INDIANAPOLIS, IN - FEBRUARY 05: NFL commissioner Roger Goodell (L) chats with New England Patriots owner Robert Kraft on the field before the New England Patriots take on the New York Giants in Super Bowl XLVI at Lucas Oil Stadium on February 5, 2012 in Indianapolis, Indiana. (Photo by Ezra Shaw/Getty Images)
Earlier this week, texascowpunk suggested I make a post about what the state of the Miami Dolphins current contracts and the expected jump in 2014 salary cap would mean for the team when that season gets here. I thought it was a great idea, given the upcoming new television contracts, which start in 2014, are expected to infuse the league, and therefore the salary cap, with a dramatic increase in money.
But, apparently that might not be the case.
As I started the research for that article, I ran across this article showing why the salary cap may not increase as expected in 2014, from Blogging the Boys, SB Nation's Dallas Cowboys blog.
New England Patriots owner Bob Kraft, who spoke last Thursday at an event at Gillette Stadium, appears to not believe the salary cap will dramatically increase in 2014.
"I don't really see that happening," Kraft stated. "I don't think what happened in 2006 will happen in the future here, because if you understand the labor agreement and the long-term part of this, there will be a smooth growth. Anyone who assumes huge jumps, I hope they're in our division."

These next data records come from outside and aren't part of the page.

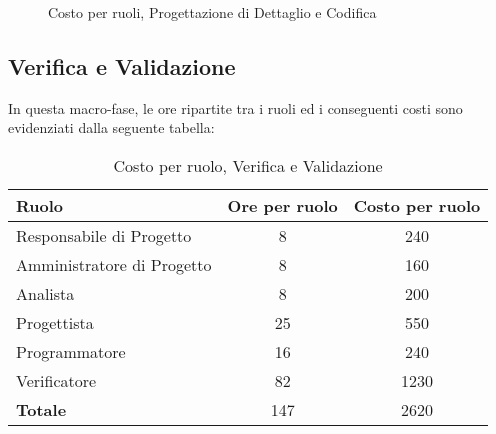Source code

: \begin{figure}[h]
\centering
{}
\caption{Costo per ruoli, Progettazione di Dettaglio e Codifica}
\end{figure}

\newpage
\subsection{Verifica e Validazione}
In questa macro-fase, le ore ripartite tra i ruoli ed i conseguenti costi sono evidenziati dalla seguente tabella:

\begin{table}[h]
\centering
\begin{tabular}{|l|c|c|}
	\toprule
	\textbf{Ruolo} & \textbf{Ore per ruolo} & \textbf{Costo per ruolo} \\
		
	\midrule
	Responsabile di Progetto & 8 & 240 \\
	Amministratore di Progetto & 8 & 160 \\ 
	Analista & 8 & 200 \\
	Progettista & 25 & 550 \\
	Programmatore & 16 & 240 \\
	Verificatore & 82 & 1230 \\
	\midrule
	\textbf{Totale} & 147 & 2620 \\
		
	\bottomrule
\end{tabular}
\caption{Costo per ruolo, Verifica e Validazione}
\end{table}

But, we all know that the league is getting a large bump in cash with the new television contracts. The Washington Post writes:
"Industry sources said the new deals will be worth an average of about $1 billion apiece to the NFL over the length of the contracts. That total of approximately $3 billion annually for the three deals is up from about $1.9 billion per year currently for the contracts with the three networks."
As the Blogging the Boys article points out, that $1.9 billion annual increase is in addition to the money from Disney, ESPN's parent company, and DirectTV. Bloomberg puts that total Disney and DirecTV number at about $4 billion a year.
However, that Bloomberg article also seems to support Kraft's assertion that the league is not going to see a giant leap in the income from the television contracts.
"Rights fees for all three networks will increase by about 6 percent or 7 percent a year, according to three people with knowledge of the talks who were granted anonymity because they weren't authorized to disclose the terms," Bloomberg writes.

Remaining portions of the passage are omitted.